すやすやと寝息の音が聞こえてくる。 穏やかな寝顔で悪い夢などは見てなさそうだ。


―――規則正しい呼吸音が聞こえるだけでも安心する。


それだけで今は十分だと思えた。 優しく音夢の頭を撫でていると再び脳内で花音の言葉がリピートされた。


―――・・・またかよ。

―――花音はどれだけ俺のことを邪魔するんだ?


思い出したくなくても思い出してしまう。 それに連動し撫でている手にも少し力が入ってしまった。 音夢に衝撃を与えないよう慌てて手を引っ込める。


―――無理に起こそうとはしたくない。

―――自然に目覚めるのが一番だと思うから。

―――・・・というか前に、一度無理に起こそうとしたことがあるんだよな。

―――深い眠り過ぎて、一切起きることはなかったけど。


だから無理に起こすのは無駄だと分かっていた。 過度なストレスが睡眠に悪影響を与える可能性は否定できない。 

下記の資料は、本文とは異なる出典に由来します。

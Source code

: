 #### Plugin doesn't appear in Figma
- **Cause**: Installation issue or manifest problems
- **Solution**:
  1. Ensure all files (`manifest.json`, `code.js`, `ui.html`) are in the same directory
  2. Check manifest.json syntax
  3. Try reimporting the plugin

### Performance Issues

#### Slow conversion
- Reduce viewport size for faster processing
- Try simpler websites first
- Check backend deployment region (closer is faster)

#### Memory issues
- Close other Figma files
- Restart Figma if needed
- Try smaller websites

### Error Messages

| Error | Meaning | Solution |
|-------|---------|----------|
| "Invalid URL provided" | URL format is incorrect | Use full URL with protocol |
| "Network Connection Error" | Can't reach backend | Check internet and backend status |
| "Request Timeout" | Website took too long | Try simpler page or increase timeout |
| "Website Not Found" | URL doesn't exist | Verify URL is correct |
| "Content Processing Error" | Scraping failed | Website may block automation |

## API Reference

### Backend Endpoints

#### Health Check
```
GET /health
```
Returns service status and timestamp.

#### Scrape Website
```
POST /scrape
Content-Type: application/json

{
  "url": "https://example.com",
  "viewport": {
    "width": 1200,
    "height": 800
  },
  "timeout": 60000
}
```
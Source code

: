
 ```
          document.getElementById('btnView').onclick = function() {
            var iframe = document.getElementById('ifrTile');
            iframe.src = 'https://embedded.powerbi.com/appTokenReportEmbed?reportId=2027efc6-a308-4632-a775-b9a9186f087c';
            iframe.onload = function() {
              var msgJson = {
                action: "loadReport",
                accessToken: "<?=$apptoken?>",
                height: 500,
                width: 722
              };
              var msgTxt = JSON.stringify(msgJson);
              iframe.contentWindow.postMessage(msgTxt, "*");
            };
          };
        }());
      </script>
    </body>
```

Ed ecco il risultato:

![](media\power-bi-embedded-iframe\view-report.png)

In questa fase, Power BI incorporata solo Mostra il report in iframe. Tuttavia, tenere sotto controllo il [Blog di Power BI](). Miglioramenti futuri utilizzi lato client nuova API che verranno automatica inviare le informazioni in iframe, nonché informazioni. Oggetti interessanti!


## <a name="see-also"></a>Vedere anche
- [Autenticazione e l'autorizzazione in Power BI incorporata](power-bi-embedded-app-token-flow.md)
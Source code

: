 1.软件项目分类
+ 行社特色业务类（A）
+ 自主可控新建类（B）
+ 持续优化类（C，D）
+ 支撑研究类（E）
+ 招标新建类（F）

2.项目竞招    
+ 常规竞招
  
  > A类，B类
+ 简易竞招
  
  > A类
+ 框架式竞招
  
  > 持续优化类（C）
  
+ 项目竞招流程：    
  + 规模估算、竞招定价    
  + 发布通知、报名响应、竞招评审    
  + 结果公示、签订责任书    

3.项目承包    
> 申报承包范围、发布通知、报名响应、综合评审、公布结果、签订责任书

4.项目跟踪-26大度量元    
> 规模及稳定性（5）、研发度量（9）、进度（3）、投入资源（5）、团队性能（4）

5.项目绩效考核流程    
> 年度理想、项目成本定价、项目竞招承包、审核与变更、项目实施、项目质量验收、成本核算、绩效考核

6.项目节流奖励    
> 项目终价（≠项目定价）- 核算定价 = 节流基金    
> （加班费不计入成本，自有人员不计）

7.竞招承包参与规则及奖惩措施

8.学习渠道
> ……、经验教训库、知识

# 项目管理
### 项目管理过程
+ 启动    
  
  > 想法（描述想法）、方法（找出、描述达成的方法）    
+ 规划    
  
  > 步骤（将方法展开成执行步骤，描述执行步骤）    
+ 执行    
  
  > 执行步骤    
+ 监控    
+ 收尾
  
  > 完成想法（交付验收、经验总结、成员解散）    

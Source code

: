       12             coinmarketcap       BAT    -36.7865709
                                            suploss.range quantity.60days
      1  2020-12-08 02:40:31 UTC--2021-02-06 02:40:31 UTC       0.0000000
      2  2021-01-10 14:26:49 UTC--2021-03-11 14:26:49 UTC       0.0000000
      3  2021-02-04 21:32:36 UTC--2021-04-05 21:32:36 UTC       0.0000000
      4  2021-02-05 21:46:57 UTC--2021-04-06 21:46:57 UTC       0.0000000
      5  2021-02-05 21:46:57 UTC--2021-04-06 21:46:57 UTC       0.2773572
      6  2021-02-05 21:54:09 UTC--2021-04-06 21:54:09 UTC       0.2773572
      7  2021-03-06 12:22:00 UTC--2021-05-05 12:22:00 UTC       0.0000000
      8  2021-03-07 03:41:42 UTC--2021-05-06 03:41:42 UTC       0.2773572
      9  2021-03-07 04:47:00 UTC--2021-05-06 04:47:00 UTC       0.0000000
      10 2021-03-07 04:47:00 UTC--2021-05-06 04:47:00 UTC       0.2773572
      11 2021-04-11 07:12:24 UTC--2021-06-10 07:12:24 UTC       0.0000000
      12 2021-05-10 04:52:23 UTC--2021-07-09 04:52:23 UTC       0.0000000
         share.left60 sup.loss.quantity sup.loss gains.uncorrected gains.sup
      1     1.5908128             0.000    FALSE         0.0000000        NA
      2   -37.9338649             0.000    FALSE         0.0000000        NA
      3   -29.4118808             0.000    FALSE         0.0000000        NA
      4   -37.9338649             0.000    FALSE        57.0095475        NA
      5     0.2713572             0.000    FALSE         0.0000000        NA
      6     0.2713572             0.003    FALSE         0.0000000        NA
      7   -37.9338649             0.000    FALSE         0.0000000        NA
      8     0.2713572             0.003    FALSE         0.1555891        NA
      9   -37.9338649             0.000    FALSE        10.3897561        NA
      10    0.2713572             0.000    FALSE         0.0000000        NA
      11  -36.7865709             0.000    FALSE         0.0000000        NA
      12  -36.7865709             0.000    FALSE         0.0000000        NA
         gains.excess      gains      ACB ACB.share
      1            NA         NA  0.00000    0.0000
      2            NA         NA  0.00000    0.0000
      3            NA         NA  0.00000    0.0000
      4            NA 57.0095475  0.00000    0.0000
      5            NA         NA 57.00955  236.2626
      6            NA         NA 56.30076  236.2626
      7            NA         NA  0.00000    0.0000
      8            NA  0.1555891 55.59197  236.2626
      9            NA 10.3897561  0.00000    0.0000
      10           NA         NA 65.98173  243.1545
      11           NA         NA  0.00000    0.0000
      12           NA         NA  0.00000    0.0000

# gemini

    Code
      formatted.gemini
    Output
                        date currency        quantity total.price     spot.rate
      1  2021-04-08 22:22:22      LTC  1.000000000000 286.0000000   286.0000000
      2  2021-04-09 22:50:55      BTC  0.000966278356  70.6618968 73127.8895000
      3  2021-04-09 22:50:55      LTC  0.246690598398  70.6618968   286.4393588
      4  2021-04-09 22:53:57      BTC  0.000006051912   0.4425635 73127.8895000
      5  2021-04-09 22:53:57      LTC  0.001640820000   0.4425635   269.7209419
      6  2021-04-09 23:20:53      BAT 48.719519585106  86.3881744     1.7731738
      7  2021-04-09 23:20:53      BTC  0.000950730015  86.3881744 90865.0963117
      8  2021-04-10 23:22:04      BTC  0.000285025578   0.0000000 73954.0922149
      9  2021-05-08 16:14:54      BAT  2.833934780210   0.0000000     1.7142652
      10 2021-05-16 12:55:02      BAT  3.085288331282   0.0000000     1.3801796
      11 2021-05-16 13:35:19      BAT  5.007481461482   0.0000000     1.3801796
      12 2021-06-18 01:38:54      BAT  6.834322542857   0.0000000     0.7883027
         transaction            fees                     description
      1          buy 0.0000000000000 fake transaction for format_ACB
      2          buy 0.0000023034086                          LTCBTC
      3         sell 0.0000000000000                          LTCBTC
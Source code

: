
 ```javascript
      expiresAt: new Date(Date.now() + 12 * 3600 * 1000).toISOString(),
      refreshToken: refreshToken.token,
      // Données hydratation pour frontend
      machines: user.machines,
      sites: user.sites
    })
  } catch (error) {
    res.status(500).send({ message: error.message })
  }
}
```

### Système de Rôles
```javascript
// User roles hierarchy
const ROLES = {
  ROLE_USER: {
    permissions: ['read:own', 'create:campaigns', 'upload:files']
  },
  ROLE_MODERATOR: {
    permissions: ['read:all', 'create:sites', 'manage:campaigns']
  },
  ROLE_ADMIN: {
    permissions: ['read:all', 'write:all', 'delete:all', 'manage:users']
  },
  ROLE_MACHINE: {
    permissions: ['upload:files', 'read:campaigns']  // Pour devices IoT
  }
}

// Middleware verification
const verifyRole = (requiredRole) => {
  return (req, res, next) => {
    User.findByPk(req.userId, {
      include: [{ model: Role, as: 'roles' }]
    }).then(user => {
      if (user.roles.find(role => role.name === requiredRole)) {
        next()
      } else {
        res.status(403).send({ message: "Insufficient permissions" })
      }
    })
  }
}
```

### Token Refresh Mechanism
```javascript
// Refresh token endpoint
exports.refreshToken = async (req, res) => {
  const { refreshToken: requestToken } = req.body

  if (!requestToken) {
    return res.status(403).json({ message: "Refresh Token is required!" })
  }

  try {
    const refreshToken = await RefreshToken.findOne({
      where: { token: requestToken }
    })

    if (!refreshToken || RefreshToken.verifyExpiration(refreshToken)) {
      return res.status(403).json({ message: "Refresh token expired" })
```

目覚めるのならそれも仕方ないとは思うが、目覚めないのなら睡眠を妨害したくはないのだ。


―――本当に目覚めなかったら、か・・・。

―――そしたらどうしよう?

―――そんなことはないってもちろん分かっている。

―――だけどもし二週間経っても三週間経っても、更には半年が経っても目覚めなかったら?

―――俺はこのまま音夢の目覚めを待つことができるのか?

―――・・・そこまでの覚悟が、俺にはあるのかよ。


不安になっていると音夢が再び寝言を言った。